Making good on its pledge to penalize countries that have signed up for the International Criminal Court but have failed to sign bilateral agreements giving Americans immunity, the United States said Tuesday it would cut military aid and training to at least 35 countries next year.

Among the countries hit by the decision are six eastern European states slated to join NATO next year including Bulgaria, Estonia, Latvia, Lithuania, Slovakia, Slovenia. All have refused to support U.S. demands that American citizens be given immunity from the court.

The deadline for concluding bilateral agreements with the U.S. ran out on Tuesday. State Department spokesman Richard Boucher said the U.S. would cut aid to the countries in an effort to force them into agreements.
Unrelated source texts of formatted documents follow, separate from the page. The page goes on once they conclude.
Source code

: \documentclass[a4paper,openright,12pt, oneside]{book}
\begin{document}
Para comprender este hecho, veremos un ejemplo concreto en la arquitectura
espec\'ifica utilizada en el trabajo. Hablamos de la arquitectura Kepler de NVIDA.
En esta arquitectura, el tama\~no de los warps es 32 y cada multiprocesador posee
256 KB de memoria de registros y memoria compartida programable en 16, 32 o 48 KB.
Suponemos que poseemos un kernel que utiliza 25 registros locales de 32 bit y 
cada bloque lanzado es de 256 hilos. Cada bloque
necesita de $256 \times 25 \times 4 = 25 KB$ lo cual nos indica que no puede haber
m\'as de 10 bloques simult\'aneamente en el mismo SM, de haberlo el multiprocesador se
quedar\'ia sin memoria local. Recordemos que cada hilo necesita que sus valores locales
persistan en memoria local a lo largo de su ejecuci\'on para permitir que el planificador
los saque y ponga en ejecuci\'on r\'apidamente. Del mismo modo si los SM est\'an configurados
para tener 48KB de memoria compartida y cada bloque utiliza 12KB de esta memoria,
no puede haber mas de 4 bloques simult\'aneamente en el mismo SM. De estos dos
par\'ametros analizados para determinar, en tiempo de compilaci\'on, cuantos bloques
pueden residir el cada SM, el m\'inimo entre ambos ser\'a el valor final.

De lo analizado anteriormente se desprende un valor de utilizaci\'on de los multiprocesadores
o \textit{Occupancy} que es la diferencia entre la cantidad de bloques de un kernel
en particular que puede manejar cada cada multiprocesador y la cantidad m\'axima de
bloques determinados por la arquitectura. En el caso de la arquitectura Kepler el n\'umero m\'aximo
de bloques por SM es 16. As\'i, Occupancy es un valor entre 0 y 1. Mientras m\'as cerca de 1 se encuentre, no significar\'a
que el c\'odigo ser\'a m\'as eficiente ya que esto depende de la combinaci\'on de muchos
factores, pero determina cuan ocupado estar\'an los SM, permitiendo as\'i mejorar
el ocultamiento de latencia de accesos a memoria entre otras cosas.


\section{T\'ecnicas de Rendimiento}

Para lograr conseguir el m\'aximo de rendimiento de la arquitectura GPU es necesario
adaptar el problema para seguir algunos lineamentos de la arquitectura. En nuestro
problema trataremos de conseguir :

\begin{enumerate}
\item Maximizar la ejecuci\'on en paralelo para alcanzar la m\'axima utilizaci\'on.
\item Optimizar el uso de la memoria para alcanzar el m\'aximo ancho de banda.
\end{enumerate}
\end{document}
"We're not attempting to infringe upon the rights of countries that have decided to sign and implement the treaty involving the International Criminal Court and we ask that our right and our decision, our sovereignty in deciding not to be a party to that treaty, is similarly respected," Boucher told journalists, explaining the Bush administration's position.

Millions in cuts

The State Department said the cuts in military aid would not affect the countries until the next U.S. budget goes into effect in September. For the months between September and December, a total of $47.6 million is expected to be withheld. Normally, the monies are used for weapons and equipment purchases, education and training.
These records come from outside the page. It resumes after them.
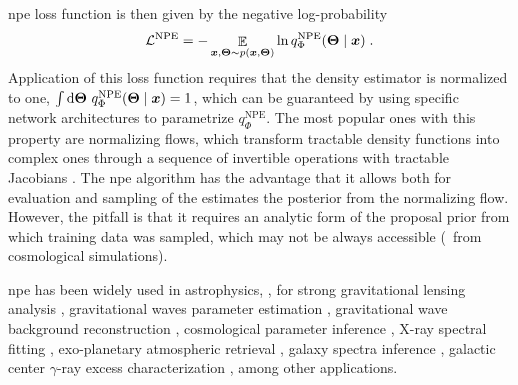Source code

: \Gls*{npe} loss function is then given by the negative log-probability
%
\begin{equation} \label{eq:lnpe}
	\mathcal{L}^\text{NPE}=-\mathop{\mathbb{E}}\limits_{\bm{x}, \bm{\Theta} \sim p(\bm{x}, \bm{\Theta})} \ln q^\text{NPE}_\Phi(\bm{\Theta} \mid \bm{x}) \;.
\end{equation}
%
Application of this loss function requires that the density estimator is normalized to one, $\int \dd\bm{\Theta}\ q^\text{NPE}_\Phi(\bm{\Theta} \mid \bm{x})=1$, which can be guaranteed by using specific network architectures to parametrize $q^\text{NPE}_\Phi$. The most popular ones with this property are normalizing flows, which transform tractable density functions into complex ones through a sequence of invertible operations with tractable Jacobians \cite{kobyzev2020normalizing, papamakarios2021normalizing}. The \gls*{npe} algorithm has the advantage that it allows both for evaluation and sampling of the estimates the posterior from the normalizing flow. However, the pitfall is that it requires an analytic form of the proposal prior from which training data was sampled, which may not be always accessible (\eg\ from cosmological simulations).

\Gls*{npe} has been widely used in astrophysics, \eg, for strong gravitational lensing analysis \cite{Wagner-Carena:2020yun, Wagner-Carena:2022mrn, wagnercarena2024strong}, gravitational waves parameter estimation \cite{Dax:2021tsq, Crisostomi:2023tle, kolmus2024tuning}, gravitational wave background reconstruction \cite{Dimitriou:2023knw}, cosmological parameter inference \cite{Tucci:2023bag}, X-ray spectral fitting \cite{Barret:2024kvc}, exo-planetary atmospheric retrieval \cite{vasist2023neural}, galaxy spectra inference \cite{Hahn:2022nda, khullar2022digs}, galactic center $\gamma$-ray excess characterization \cite{Mishra-Sharma:2021oxe}, among other applications.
The American Servicemembers' Protection Act recently passed by Congress requires that military aid be cut to all countries that refuse to support the immunity of Americans from prosecution by the new court. However, the State Department said it would not cut aid to current NATO members and other close U.S. allies. U.S. President George W. Bush also issued waivers for 22 other countries that had signed but not yet ratified agreements.

To date, 50 countries have signed bilateral agreements with the U.S. that promise not to extradite Americans if they are indicted by the International Criminal Court.

"Mean spirited"

Human rights organizations have criticized the tactics used by the Bush administration to secure bilateral agreements.

"U.S. ambassadors have been acting like schoolyard bullies," said Richard Dicker, director of the international justice program at Human Rights Watch. "The U.S. campaign has not succeeded in undermining global support for the court. But it has succeeded in making the U.S. government look foolish and mean-spirited."

Despite heavy opposition from the United States, at least 90 nations have signed up to become members of the International Criminal Court in The Hague, The Netherlands, which was established to prosecute war crimes and other atrocities as a successor organization to the United Nations war crimes tribunals. The court began its work in earnest in this spring.